─── Data extract ───
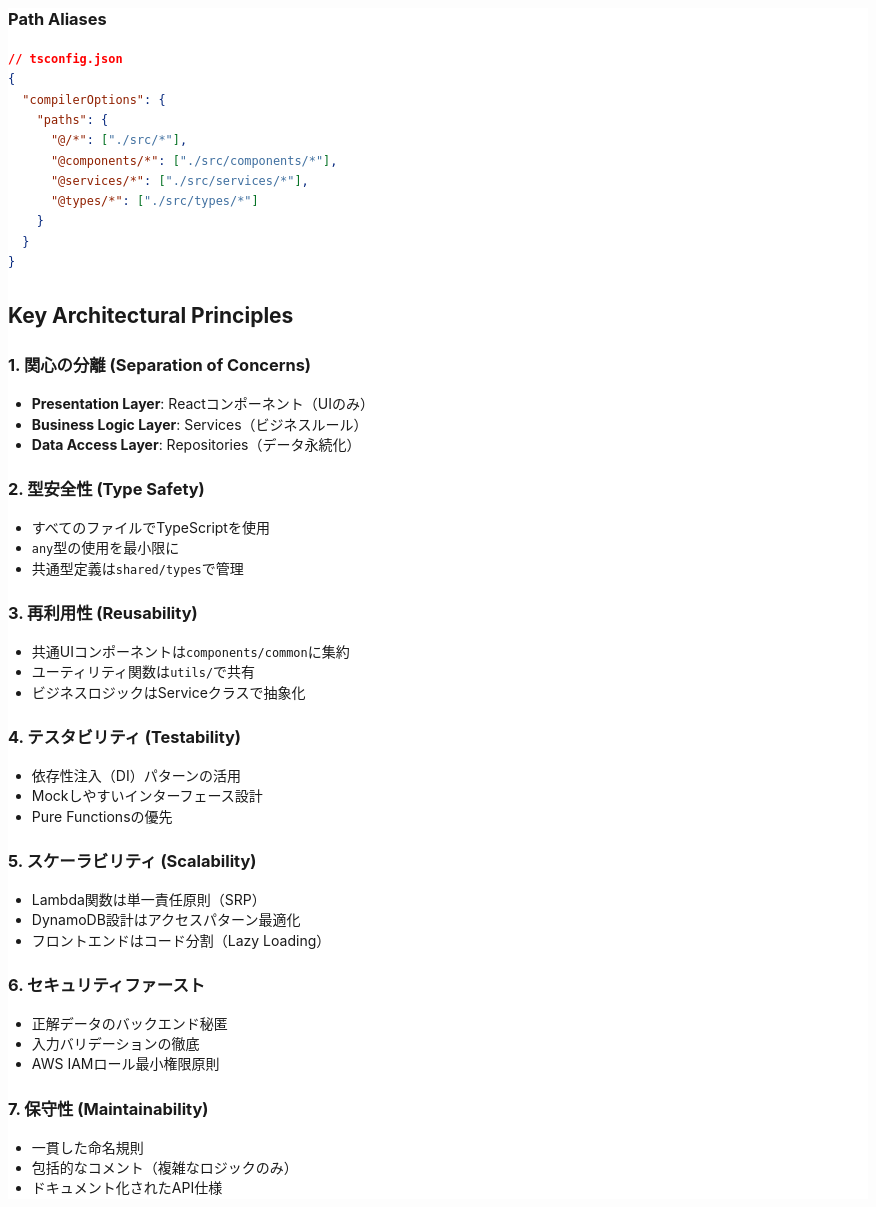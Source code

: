 ### Path Aliases
```json
// tsconfig.json
{
  "compilerOptions": {
    "paths": {
      "@/*": ["./src/*"],
      "@components/*": ["./src/components/*"],
      "@services/*": ["./src/services/*"],
      "@types/*": ["./src/types/*"]
    }
  }
}
```

## Key Architectural Principles

### 1. 関心の分離 (Separation of Concerns)
- **Presentation Layer**: Reactコンポーネント（UIのみ）
- **Business Logic Layer**: Services（ビジネスルール）
- **Data Access Layer**: Repositories（データ永続化）

### 2. 型安全性 (Type Safety)
- すべてのファイルでTypeScriptを使用
- `any`型の使用を最小限に
- 共通型定義は`shared/types`で管理

### 3. 再利用性 (Reusability)
- 共通UIコンポーネントは`components/common`に集約
- ユーティリティ関数は`utils/`で共有
- ビジネスロジックはServiceクラスで抽象化

### 4. テスタビリティ (Testability)
- 依存性注入（DI）パターンの活用
- Mockしやすいインターフェース設計
- Pure Functionsの優先

### 5. スケーラビリティ (Scalability)
- Lambda関数は単一責任原則（SRP）
- DynamoDB設計はアクセスパターン最適化
- フロントエンドはコード分割（Lazy Loading）

### 6. セキュリティファースト
- 正解データのバックエンド秘匿
- 入力バリデーションの徹底
- AWS IAMロール最小権限原則

### 7. 保守性 (Maintainability)
- 一貫した命名規則
- 包括的なコメント（複雑なロジックのみ）
- ドキュメント化されたAPI仕様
───
Which lines above hold the word "Layer"? Copy each of them.

- **Presentation Layer**: Reactコンポーネント（UIのみ）
- **Business Logic Layer**: Services（ビジネスルール）
- **Data Access Layer**: Repositories（データ永続化）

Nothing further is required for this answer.